• Dataset extract:
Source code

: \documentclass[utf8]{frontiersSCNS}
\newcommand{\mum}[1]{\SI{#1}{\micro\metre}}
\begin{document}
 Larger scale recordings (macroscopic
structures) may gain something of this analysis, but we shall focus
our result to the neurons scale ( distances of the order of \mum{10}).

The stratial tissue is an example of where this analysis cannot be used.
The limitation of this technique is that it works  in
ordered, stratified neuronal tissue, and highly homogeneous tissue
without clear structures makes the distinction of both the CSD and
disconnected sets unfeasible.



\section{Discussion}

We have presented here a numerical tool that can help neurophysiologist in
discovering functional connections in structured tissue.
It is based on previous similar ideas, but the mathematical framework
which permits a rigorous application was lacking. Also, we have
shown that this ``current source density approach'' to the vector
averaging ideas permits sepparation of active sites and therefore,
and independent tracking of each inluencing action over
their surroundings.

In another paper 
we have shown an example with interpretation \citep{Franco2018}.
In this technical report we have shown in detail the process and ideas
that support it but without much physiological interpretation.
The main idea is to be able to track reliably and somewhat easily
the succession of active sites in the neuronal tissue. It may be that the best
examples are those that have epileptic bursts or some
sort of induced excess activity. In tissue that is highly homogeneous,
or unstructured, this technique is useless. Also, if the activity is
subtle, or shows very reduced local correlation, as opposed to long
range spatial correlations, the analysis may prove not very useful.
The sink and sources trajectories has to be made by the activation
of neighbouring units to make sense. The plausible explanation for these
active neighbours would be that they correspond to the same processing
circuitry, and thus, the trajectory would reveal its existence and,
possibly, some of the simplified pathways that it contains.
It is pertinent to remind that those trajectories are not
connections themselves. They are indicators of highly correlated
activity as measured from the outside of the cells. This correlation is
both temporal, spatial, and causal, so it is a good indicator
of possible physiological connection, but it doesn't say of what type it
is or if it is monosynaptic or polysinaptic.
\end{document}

• Exercise objective:
Your answer should hold every line of the entries that contains the string "structures".

• Response to this task:
structures) may gain something of this analysis, but we shall focus
without clear structures makes the distinction of both the CSD and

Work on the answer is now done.